__Problem to work on__.
The entire set of lines below should be copied exactly.

[Record extracts]

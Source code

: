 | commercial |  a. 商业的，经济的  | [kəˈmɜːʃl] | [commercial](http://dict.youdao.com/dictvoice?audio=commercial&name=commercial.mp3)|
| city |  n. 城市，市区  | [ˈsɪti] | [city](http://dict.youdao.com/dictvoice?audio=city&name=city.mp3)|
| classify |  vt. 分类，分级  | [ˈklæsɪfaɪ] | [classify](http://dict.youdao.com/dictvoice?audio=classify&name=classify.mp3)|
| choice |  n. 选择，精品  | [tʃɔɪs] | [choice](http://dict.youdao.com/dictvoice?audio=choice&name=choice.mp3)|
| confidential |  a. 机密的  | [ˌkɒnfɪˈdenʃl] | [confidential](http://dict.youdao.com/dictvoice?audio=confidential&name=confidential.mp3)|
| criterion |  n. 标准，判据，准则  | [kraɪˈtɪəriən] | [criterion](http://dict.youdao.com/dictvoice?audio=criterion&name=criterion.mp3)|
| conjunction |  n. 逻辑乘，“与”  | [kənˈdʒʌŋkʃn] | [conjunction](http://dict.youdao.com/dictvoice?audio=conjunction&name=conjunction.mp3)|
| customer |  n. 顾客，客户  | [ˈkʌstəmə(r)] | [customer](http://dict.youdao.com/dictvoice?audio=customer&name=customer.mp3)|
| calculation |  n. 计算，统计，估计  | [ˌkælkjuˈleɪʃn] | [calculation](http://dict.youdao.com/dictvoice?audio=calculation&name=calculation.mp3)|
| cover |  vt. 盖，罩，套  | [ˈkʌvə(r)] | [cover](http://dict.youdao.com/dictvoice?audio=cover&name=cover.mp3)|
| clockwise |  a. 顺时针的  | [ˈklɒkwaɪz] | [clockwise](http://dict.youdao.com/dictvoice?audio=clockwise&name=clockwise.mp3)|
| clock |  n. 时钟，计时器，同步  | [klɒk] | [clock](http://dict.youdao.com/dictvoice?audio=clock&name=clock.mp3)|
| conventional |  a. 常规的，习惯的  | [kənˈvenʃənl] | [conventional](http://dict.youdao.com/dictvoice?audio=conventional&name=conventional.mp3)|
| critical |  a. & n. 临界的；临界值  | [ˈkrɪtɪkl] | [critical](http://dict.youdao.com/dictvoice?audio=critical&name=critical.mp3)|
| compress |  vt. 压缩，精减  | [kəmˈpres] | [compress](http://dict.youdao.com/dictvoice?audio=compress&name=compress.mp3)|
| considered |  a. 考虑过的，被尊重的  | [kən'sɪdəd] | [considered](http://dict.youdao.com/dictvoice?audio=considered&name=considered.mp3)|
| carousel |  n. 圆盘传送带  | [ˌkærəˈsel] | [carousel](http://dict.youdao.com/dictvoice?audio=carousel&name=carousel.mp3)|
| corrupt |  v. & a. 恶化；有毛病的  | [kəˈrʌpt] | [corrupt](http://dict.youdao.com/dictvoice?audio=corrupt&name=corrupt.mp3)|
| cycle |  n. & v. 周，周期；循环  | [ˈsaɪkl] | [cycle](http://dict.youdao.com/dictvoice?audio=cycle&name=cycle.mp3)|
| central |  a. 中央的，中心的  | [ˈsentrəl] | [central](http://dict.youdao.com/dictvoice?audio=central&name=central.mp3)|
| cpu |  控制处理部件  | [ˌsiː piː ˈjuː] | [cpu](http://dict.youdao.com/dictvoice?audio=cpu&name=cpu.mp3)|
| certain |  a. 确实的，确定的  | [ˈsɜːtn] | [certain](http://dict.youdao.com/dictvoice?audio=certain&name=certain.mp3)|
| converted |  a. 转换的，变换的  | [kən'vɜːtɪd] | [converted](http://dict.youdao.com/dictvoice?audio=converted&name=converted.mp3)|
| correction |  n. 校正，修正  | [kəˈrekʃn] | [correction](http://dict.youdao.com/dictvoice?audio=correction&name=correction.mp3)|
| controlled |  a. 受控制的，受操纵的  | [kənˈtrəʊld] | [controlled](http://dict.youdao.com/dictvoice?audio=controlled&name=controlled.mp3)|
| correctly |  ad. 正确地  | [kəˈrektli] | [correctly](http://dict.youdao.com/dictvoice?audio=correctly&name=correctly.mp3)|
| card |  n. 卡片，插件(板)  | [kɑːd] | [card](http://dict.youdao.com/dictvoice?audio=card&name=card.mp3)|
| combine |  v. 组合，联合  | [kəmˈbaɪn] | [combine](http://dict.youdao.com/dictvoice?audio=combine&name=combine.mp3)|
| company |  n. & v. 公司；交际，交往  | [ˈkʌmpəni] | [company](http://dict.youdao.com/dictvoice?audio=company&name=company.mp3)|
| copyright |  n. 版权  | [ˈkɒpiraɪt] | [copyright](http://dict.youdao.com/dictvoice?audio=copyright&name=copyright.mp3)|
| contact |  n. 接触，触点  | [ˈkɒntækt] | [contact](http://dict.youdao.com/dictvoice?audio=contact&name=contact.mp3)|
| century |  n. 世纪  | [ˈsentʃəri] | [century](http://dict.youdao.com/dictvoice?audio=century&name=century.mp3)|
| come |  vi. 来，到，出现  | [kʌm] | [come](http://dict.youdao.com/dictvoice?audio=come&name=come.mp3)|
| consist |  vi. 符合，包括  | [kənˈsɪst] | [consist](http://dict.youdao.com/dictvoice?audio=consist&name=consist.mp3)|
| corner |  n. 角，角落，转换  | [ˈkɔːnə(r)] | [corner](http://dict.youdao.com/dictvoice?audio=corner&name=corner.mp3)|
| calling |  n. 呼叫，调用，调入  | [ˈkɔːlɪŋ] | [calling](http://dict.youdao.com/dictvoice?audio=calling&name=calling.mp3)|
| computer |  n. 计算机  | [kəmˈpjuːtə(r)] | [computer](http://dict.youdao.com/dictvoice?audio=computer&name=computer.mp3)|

[/Record extracts]

__Task result__.
Source code

: | commercial |  a. 商业的，经济的  | [kəˈmɜːʃl] | [commercial](http://dict.youdao.com/dictvoice?audio=commercial&name=commercial.mp3)|
| city |  n. 城市，市区  | [ˈsɪti] | [city](http://dict.youdao.com/dictvoice?audio=city&name=city.mp3)|
| classify |  vt. 分类，分级  | [ˈklæsɪfaɪ] | [classify](http://dict.youdao.com/dictvoice?audio=classify&name=classify.mp3)|
| choice |  n. 选择，精品  | [tʃɔɪs] | [choice](http://dict.youdao.com/dictvoice?audio=choice&name=choice.mp3)|
| confidential |  a. 机密的  | [ˌkɒnfɪˈdenʃl] | [confidential](http://dict.youdao.com/dictvoice?audio=confidential&name=confidential.mp3)|
| criterion |  n. 标准，判据，准则  | [kraɪˈtɪəriən] | [criterion](http://dict.youdao.com/dictvoice?audio=criterion&name=criterion.mp3)|
| conjunction |  n. 逻辑乘，“与”  | [kənˈdʒʌŋkʃn] | [conjunction](http://dict.youdao.com/dictvoice?audio=conjunction&name=conjunction.mp3)|
| customer |  n. 顾客，客户  | [ˈkʌstəmə(r)] | [customer](http://dict.youdao.com/dictvoice?audio=customer&name=customer.mp3)|
| calculation |  n. 计算，统计，估计  | [ˌkælkjuˈleɪʃn] | [calculation](http://dict.youdao.com/dictvoice?audio=calculation&name=calculation.mp3)|
| cover |  vt. 盖，罩，套  | [ˈkʌvə(r)] | [cover](http://dict.youdao.com/dictvoice?audio=cover&name=cover.mp3)|
| clockwise |  a. 顺时针的  | [ˈklɒkwaɪz] | [clockwise](http://dict.youdao.com/dictvoice?audio=clockwise&name=clockwise.mp3)|
| clock |  n. 时钟，计时器，同步  | [klɒk] | [clock](http://dict.youdao.com/dictvoice?audio=clock&name=clock.mp3)|
| conventional |  a. 常规的，习惯的  | [kənˈvenʃənl] | [conventional](http://dict.youdao.com/dictvoice?audio=conventional&name=conventional.mp3)|
| critical |  a. & n. 临界的；临界值  | [ˈkrɪtɪkl] | [critical](http://dict.youdao.com/dictvoice?audio=critical&name=critical.mp3)|
| compress |  vt. 压缩，精减  | [kəmˈpres] | [compress](http://dict.youdao.com/dictvoice?audio=compress&name=compress.mp3)|
| considered |  a. 考虑过的，被尊重的  | [kən'sɪdəd] | [considered](http://dict.youdao.com/dictvoice?audio=considered&name=considered.mp3)|
| carousel |  n. 圆盘传送带  | [ˌkærəˈsel] | [carousel](http://dict.youdao.com/dictvoice?audio=carousel&name=carousel.mp3)|
| corrupt |  v. & a. 恶化；有毛病的  | [kəˈrʌpt] | [corrupt](http://dict.youdao.com/dictvoice?audio=corrupt&name=corrupt.mp3)|
| cycle |  n. & v. 周，周期；循环  | [ˈsaɪkl] | [cycle](http://dict.youdao.com/dictvoice?audio=cycle&name=cycle.mp3)|
| central |  a. 中央的，中心的  | [ˈsentrəl] | [central](http://dict.youdao.com/dictvoice?audio=central&name=central.mp3)|
| cpu |  控制处理部件  | [ˌsiː piː ˈjuː] | [cpu](http://dict.youdao.com/dictvoice?audio=cpu&name=cpu.mp3)|
| certain |  a. 确实的，确定的  | [ˈsɜːtn] | [certain](http://dict.youdao.com/dictvoice?audio=certain&name=certain.mp3)|
| converted |  a. 转换的，变换的  | [kən'vɜːtɪd] | [converted](http://dict.youdao.com/dictvoice?audio=converted&name=converted.mp3)|
| correction |  n. 校正，修正  | [kəˈrekʃn] | [correction](http://dict.youdao.com/dictvoice?audio=correction&name=correction.mp3)|
| controlled |  a. 受控制的，受操纵的  | [kənˈtrəʊld] | [controlled](http://dict.youdao.com/dictvoice?audio=controlled&name=controlled.mp3)|
| correctly |  ad. 正确地  | [kəˈrektli] | [correctly](http://dict.youdao.com/dictvoice?audio=correctly&name=correctly.mp3)|
| card |  n. 卡片，插件(板)  | [kɑːd] | [card](http://dict.youdao.com/dictvoice?audio=card&name=card.mp3)|
| combine |  v. 组合，联合  | [kəmˈbaɪn] | [combine](http://dict.youdao.com/dictvoice?audio=combine&name=combine.mp3)|
| company |  n. & v. 公司；交际，交往  | [ˈkʌmpəni] | [company](http://dict.youdao.com/dictvoice?audio=company&name=company.mp3)|
| copyright |  n. 版权  | [ˈkɒpiraɪt] | [copyright](http://dict.youdao.com/dictvoice?audio=copyright&name=copyright.mp3)|
| contact |  n. 接触，触点  | [ˈkɒntækt] | [contact](http://dict.youdao.com/dictvoice?audio=contact&name=contact.mp3)|
| century |  n. 世纪  | [ˈsentʃəri] | [century](http://dict.youdao.com/dictvoice?audio=century&name=century.mp3)|
| come |  vi. 来，到，出现  | [kʌm] | [come](http://dict.youdao.com/dictvoice?audio=come&name=come.mp3)|
| consist |  vi. 符合，包括  | [kənˈsɪst] | [consist](http://dict.youdao.com/dictvoice?audio=consist&name=consist.mp3)|
| corner |  n. 角，角落，转换  | [ˈkɔːnə(r)] | [corner](http://dict.youdao.com/dictvoice?audio=corner&name=corner.mp3)|
| calling |  n. 呼叫，调用，调入  | [ˈkɔːlɪŋ] | [calling](http://dict.youdao.com/dictvoice?audio=calling&name=calling.mp3)|
| computer |  n. 计算机  | [kəmˈpjuːtə(r)] | [computer](http://dict.youdao.com/dictvoice?audio=computer&name=computer.mp3)|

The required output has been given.